外為入門128、所得収支黒字その2
「外為入門128、所得収支黒字その2」
円高に触れると海外投機筋のせいであると言う発言は当局民間の区別なく出る。要因が分からなくなると投機筋のせいとなる。そう言えば確かめようもないし、何となく為替を知っているような気分がして解決するようだ。しかし実際市場にいる投機筋などそれ程多いわけでもないし、彼らの張る相場は当っていることのほうが少ない。円を誰が動かしているかと言えばやはりそれは日本である。といっても日本人ということではなく、日本を通り過ぎる為替である。今年は簡単に言えば、1-9月で貿易黒字と所得黒字などの合計である経常黒字12兆円と外人の株の買い7兆円の合計19兆円を介入13兆円で埋めるが足りない6兆円は為替リスクのある海外投資に消極的な生保と、積極的ではあるが如何せん金額が小さい個人の外債投資では埋め切れない。それが円高の要因である。投機筋ではない。乱高下させているとしたら投機筋より当局の発言だ。
国際収支表は本邦と海外の資金の出入りを示す表であるがその表からは為替が絡むものと絡まないものの区別は出来ない。事実上今尚残る為銀主義で銀行を通じて資金の出入りはあるのでそこで為替に絡むものと絡まないものを分ければいいのだがそれは難しい。
為替変動の理論として「国際収支説」があるが 国際収支表を見て為替相場との関連性を説いている書はない。
経常収支はリーズ&ラグズや、ヘッジなどもあり時間的なぶれは残るがほぼ為替が絡み相場予想変動を説明出来る。
やっかいなのは資本収支であり、これは為替に絡まないものも多く含まれ、かつ経常収支などの複式簿記上の反対取引として記帳されているその他投資勘定(旧国際収支表の金融勘定)もあり複雑化する。

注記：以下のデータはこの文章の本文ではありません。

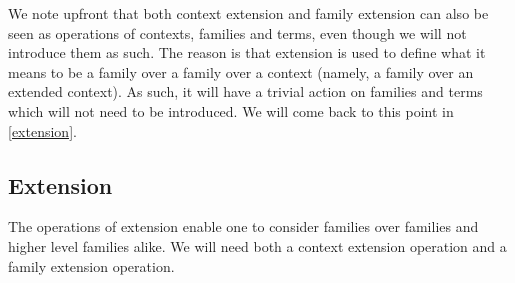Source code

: \begin{comment}
Generally, 
each operation should
have an action on contexts, on families and on terms at the `appropriate level'
and should be compatible with each of the operations we introduce here. In
that will become more practical after the theory of contexts, families and terms
is formulated, this means that when we will write down a type theory that
interprets itself in \autoref{ttmodels}, each of the notions of
extension, empty family, weakening, substitution and identity terms are going to be internalized
as terms of the theory and all terms are going to be compatible with these.
That vague idea will be our guiding light.

So in principle, the introductions of each of the empty context, extension,
weakening, substitution and identity terms should come in three parts. In 
practice, they do not all come in three parts.

Apart from the empty context, there will indeed be an empty family and a term
of the empty family (which will be deemed unique). But extension will
not have an explicit action `at the level of families' since extension
is used to define higher families and the action would have to be trivial
anyway. The empty context and extension provide the essentials of the rest of
the theory in the sense that higher families are families over extensions,
contexts are families over the empty context and the `action on families' of
any operation applied to families over the empty context is the same as the
original operation. Thus, when we have introduced the operations of weakening
and substitution we will see that they also have an `action on the terms of 
contexts'. We will state the relevant judgmental equality rules for the empty
context in this section rather than in the next, since they are required to
state that the action on families of an operation is compatible with the
original operation.
\end{comment}

We note upfront that both context extension and family extension can also be
seen as operations of contexts, families and terms, even though we will not
introduce them as such. The reason is that extension is used to define what it
means to be a family over a family over a context (namely, a family over an
extended context). As such, it will have a trivial action on families and terms
which will not need to be introduced. We will come back to this point in
\autoref{extension}.

\subsection{Extension}
\label{extension}
The operations of extension enable one to consider families over
families and higher level families alike. We will need both a context extension
operation and a family extension operation.

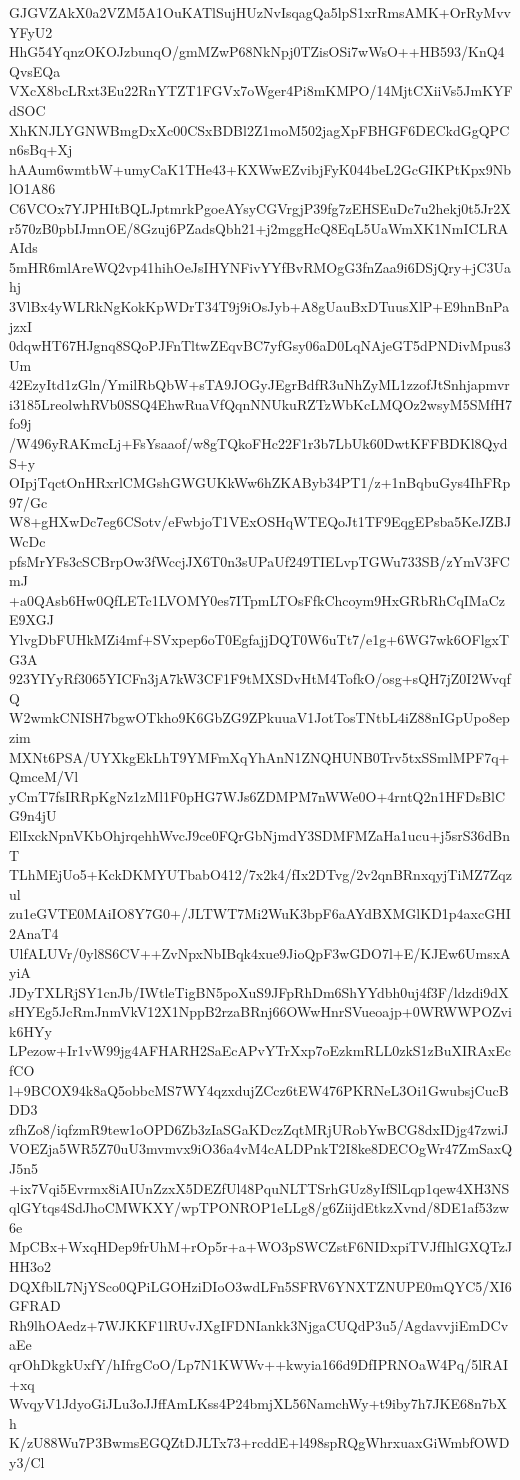 GJGVZAkX0a2VZM5A1OuKATlSujHUzNvIsqagQa5lpS1xrRmsAMK+OrRyMvvYFyU2
HhG54YqnzOKOJzbunqO/gmMZwP68NkNpj0TZisOSi7wWsO++HB593/KnQ4QvsEQa
VXcX8bcLRxt3Eu22RnYTZT1FGVx7oWger4Pi8mKMPO/14MjtCXiiVs5JmKYFdSOC
XhKNJLYGNWBmgDxXc00CSxBDBl2Z1moM502jagXpFBHGF6DECkdGgQPCn6sBq+Xj
hAAum6wmtbW+umyCaK1THe43+KXWwEZvibjFyK044beL2GcGIKPtKpx9NblO1A86
C6VCOx7YJPHItBQLJptmrkPgoeAYsyCGVrgjP39fg7zEHSEuDc7u2hekj0t5Jr2X
r570zB0pbIJmnOE/8Gzuj6PZadsQbh21+j2mggHcQ8EqL5UaWmXK1NmICLRAAIds
5mHR6mlAreWQ2vp41hihOeJsIHYNFivYYfBvRMOgG3fnZaa9i6DSjQry+jC3Uahj
3VlBx4yWLRkNgKokKpWDrT34T9j9iOsJyb+A8gUauBxDTuusXlP+E9hnBnPajzxI
0dqwHT67HJgnq8SQoPJFnTltwZEqvBC7yfGsy06aD0LqNAjeGT5dPNDivMpus3Um
42EzyItd1zGln/YmilRbQbW+sTA9JOGyJEgrBdfR3uNhZyML1zzofJtSnhjapmvr
i3185LreolwhRVb0SSQ4EhwRuaVfQqnNNUkuRZTzWbKcLMQOz2wsyM5SMfH7fo9j
/W496yRAKmcLj+FsYsaaof/w8gTQkoFHc22F1r3b7LbUk60DwtKFFBDKl8QydS+y
OIpjTqctOnHRxrlCMGshGWGUKkWw6hZKAByb34PT1/z+1nBqbuGys4IhFRp97/Gc
W8+gHXwDc7eg6CSotv/eFwbjoT1VExOSHqWTEQoJt1TF9EqgEPsba5KeJZBJWcDc
pfsMrYFs3cSCBrpOw3fWccjJX6T0n3sUPaUf249TIELvpTGWu733SB/zYmV3FCmJ
+a0QAsb6Hw0QfLETc1LVOMY0es7ITpmLTOsFfkChcoym9HxGRbRhCqIMaCzE9XGJ
YlvgDbFUHkMZi4mf+SVxpep6oT0EgfajjDQT0W6uTt7/e1g+6WG7wk6OFlgxTG3A
923YIYyRf3065YICFn3jA7kW3CF1F9tMXSDvHtM4TofkO/osg+sQH7jZ0I2WvqfQ
W2wmkCNISH7bgwOTkho9K6GbZG9ZPkuuaV1JotTosTNtbL4iZ88nIGpUpo8epzim
MXNt6PSA/UYXkgEkLhT9YMFmXqYhAnN1ZNQHUNB0Trv5txSSmlMPF7q+QmceM/Vl
yCmT7fsIRRpKgNz1zMl1F0pHG7WJs6ZDMPM7nWWe0O+4rntQ2n1HFDsBlCG9n4jU
ElIxckNpnVKbOhjrqehhWvcJ9ce0FQrGbNjmdY3SDMFMZaHa1ucu+j5srS36dBnT
TLhMEjUo5+KckDKMYUTbabO412/7x2k4/fIx2DTvg/2v2qnBRnxqyjTiMZ7Zqzul
zu1eGVTE0MAiIO8Y7G0+/JLTWT7Mi2WuK3bpF6aAYdBXMGlKD1p4axcGHI2AnaT4
UlfALUVr/0yl8S6CV++ZvNpxNbIBqk4xue9JioQpF3wGDO7l+E/KJEw6UmsxAyiA
JDyTXLRjSY1cnJb/IWtleTigBN5poXuS9JFpRhDm6ShYYdbh0uj4f3F/ldzdi9dX
sHYEg5JcRmJnmVkV12X1NppB2rzaBRnj66OWwHnrSVueoajp+0WRWWPOZvik6HYy
LPezow+Ir1vW99jg4AFHARH2SaEcAPvYTrXxp7oEzkmRLL0zkS1zBuXIRAxEcfCO
l+9BCOX94k8aQ5obbcMS7WY4qzxdujZCcz6tEW476PKRNeL3Oi1GwubsjCucBDD3
zfhZo8/iqfzmR9tew1oOPD6Zb3zIaSGaKDczZqtMRjURobYwBCG8dxIDjg47zwiJ
VOEZja5WR5Z70uU3mvmvx9iO36a4vM4cALDPnkT2I8ke8DECOgWr47ZmSaxQJ5n5
+ix7Vqi5Evrmx8iAIUnZzxX5DEZfUl48PquNLTTSrhGUz8yIfSlLqp1qew4XH3NS
qlGYtqs4SdJhoCMWKXY/wpTPONROP1eLLg8/g6ZiijdEtkzXvnd/8DE1af53zw6e
MpCBx+WxqHDep9frUhM+rOp5r+a+WO3pSWCZstF6NIDxpiTVJfIhlGXQTzJHH3o2
DQXfblL7NjYSco0QPiLGOHziDIoO3wdLFn5SFRV6YNXTZNUPE0mQYC5/XI6GFRAD
Rh9lhOAedz+7WJKKF1lRUvJXgIFDNIankk3NjgaCUQdP3u5/AgdavvjiEmDCvaEe
qrOhDkgkUxfY/hIfrgCoO/Lp7N1KWWv++kwyia166d9DfIPRNOaW4Pq/5lRAI+xq
WvqyV1JdyoGiJLu3oJJffAmLKss4P24bmjXL56NamchWy+t9iby7h7JKE68n7bXh
K/zU88Wu7P3BwmsEGQZtDJLTx73+rcddE+l498spRQgWhrxuaxGiWmbfOWDy3/Cl
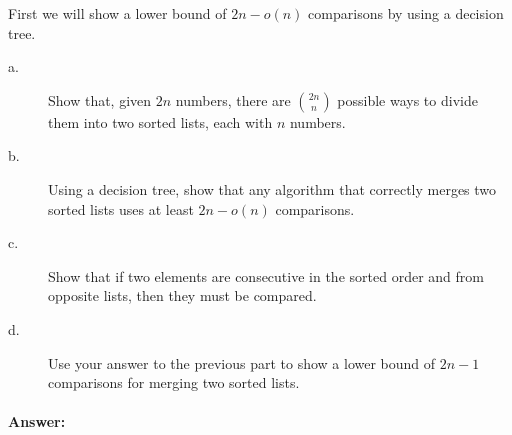 \documentclass[a4paper,10pt]{article}
\newcommand{\answer}{\paragraph{Answer:}}
\begin{document}
First we will show a lower bound of $2n-o(n)$ comparisons by using a decision tree.

\begin{description}
\item[a. \hspace{9pt}] Show that, given $2n$ numbers, there are ${2n}\choose{n}$ possible ways to divide them into
two sorted lists, each with $n$ numbers.

\item[b. \hspace{9pt}] Using a decision tree, show that any algorithm that correctly merges two sorted lists uses at
least $2n-o(n)$ comparisons.

\item[c. \hspace{9pt}]  Show that if two elements are consecutive in the sorted order and from opposite lists,
then they must be compared.

\item[d. \hspace{9pt}] Use your answer to the previous part to show a lower bound of $2n-1$ comparisons for merging
two sorted lists.

\end{description}

\answer
\end{document}
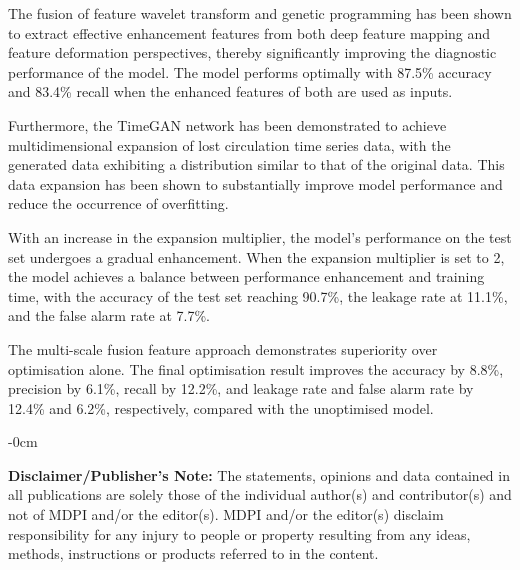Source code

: \documentclass[journal,article,submit,pdftex,moreauthors]{Definitions/mdpi}
\begin{document}
The fusion of feature wavelet transform and genetic programming has been shown to extract effective enhancement features from both deep feature mapping and feature deformation perspectives, thereby significantly improving the diagnostic performance of the model. The model performs optimally with 87.5\% accuracy and 83.4\% recall when the enhanced features of both are used as inputs.

Furthermore, the TimeGAN network has been demonstrated to achieve multidimensional expansion of lost circulation time series data, with the generated data exhibiting a distribution similar to that of the original data. This data expansion has been shown to substantially improve model performance and reduce the occurrence of overfitting. 

With an increase in the expansion multiplier, the model's performance on the test set undergoes a gradual enhancement. When the expansion multiplier is set to 2, the model achieves a balance between performance enhancement and training time, with the accuracy of the test set reaching 90.7\%, the leakage rate at 11.1\%, and the false alarm rate at 7.7\%.

The multi-scale fusion feature approach demonstrates superiority over optimisation alone. The final optimisation result improves the accuracy by 8.8\%, precision by 6.1\%, recall by 12.2\%, and leakage rate and false alarm rate by 12.4\% and 6.2\%, respectively, compared with the unoptimised model.




\begin{adjustwidth}{-\extralength}{0cm}





\vspace{20pt} 

\noindent \textbf{Disclaimer/Publisher's Note:} The statements, opinions and data contained in all publications are solely those of the individual author(s) and contributor(s) and not of MDPI and/or the editor(s). MDPI and/or the editor(s) disclaim responsibility for any injury to people or property resulting from any ideas, methods, instructions or products referred to in the content.


\end{adjustwidth}




\end{document}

それで資本収支の代わりに対内対外証券取引状況(4項目)を利用する。そのなかで株取引は為替が絡むが円債取引は為替への影響が少ない。外債投資はこれまた為替ヘッジ付、ヘッジなしが区別出来ない。その点はさらに外債投資の主体別投資動向を見る。為替リスク付投資を原則やらない銀行の数字を省き、生保や投信の数字を中心にヘッジ率の記事を参考にしつつラフに推定する。
何とかこの「為替国際収支」を把握したいのが私の現在やっている作業でありより投資収益を効率化するものである。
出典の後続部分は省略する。